[Opening Material provided section]

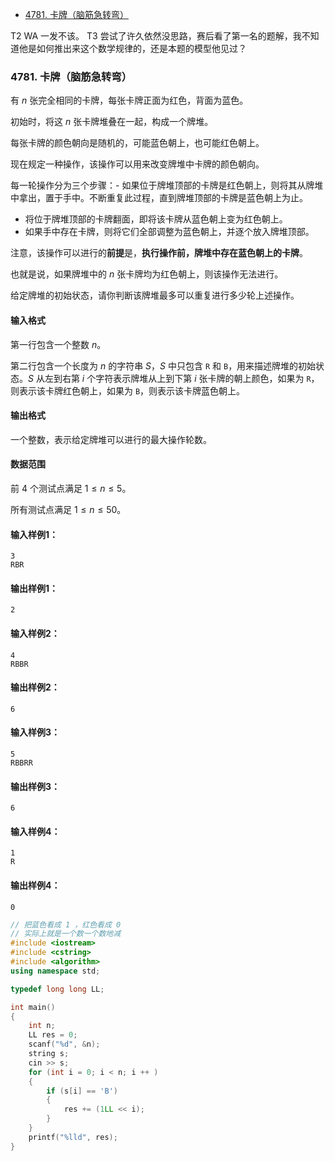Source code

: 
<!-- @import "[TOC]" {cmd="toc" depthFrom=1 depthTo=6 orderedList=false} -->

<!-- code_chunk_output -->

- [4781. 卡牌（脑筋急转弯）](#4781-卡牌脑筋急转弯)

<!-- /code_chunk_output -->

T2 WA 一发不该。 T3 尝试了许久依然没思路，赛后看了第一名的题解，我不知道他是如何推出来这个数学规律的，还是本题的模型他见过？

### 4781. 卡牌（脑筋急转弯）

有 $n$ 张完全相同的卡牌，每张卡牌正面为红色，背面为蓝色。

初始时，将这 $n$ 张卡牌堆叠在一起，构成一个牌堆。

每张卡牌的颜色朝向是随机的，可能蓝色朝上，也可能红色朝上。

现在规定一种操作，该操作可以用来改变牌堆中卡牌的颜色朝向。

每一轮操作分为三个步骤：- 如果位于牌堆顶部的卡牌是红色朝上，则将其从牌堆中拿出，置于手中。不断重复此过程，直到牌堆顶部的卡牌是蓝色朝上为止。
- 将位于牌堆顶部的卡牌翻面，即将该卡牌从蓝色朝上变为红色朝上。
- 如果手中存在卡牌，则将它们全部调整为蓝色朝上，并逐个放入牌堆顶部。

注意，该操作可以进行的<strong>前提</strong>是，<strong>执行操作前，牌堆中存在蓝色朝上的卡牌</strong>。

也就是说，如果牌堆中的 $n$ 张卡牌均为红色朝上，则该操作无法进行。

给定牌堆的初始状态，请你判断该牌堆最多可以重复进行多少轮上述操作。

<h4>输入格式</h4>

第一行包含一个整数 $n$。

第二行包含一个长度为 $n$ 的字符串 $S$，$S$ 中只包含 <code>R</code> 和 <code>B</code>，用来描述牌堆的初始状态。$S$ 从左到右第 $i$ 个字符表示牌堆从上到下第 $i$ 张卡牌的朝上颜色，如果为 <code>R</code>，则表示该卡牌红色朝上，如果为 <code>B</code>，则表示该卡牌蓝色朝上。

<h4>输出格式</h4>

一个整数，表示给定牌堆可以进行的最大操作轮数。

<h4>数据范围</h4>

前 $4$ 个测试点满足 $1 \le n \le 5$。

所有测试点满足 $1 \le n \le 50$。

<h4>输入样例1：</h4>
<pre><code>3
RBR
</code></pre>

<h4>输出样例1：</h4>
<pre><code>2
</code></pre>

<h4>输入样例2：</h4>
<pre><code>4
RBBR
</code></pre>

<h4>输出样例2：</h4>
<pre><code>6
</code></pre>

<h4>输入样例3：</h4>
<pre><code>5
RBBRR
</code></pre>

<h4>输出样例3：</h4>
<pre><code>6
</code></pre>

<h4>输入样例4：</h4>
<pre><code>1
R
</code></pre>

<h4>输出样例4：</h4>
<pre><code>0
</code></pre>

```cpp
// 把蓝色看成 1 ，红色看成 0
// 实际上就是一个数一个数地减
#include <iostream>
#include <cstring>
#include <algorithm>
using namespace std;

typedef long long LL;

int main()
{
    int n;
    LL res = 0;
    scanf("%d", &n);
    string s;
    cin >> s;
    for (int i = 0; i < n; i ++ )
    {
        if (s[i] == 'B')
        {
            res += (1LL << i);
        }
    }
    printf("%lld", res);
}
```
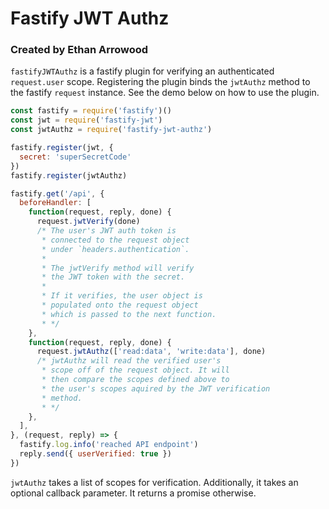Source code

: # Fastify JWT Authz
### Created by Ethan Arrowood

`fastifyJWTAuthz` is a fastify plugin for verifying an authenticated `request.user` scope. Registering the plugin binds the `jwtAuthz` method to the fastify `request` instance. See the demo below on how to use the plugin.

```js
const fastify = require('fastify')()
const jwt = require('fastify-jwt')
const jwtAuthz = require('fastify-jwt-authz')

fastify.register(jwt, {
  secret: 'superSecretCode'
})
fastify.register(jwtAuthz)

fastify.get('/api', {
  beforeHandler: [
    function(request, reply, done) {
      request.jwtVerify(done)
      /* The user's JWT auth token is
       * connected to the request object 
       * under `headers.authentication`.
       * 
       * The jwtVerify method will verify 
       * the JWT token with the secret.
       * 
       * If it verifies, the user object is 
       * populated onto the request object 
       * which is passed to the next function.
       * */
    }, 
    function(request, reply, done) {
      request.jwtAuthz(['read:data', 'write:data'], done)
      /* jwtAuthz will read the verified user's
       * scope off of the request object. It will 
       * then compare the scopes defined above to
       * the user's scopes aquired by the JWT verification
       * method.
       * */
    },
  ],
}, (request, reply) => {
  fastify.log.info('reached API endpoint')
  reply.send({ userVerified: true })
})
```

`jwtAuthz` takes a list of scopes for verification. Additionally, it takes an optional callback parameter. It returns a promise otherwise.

[Closing Material provided section]

Tell me how many lines of the records include the word "token", and say nothing else.

2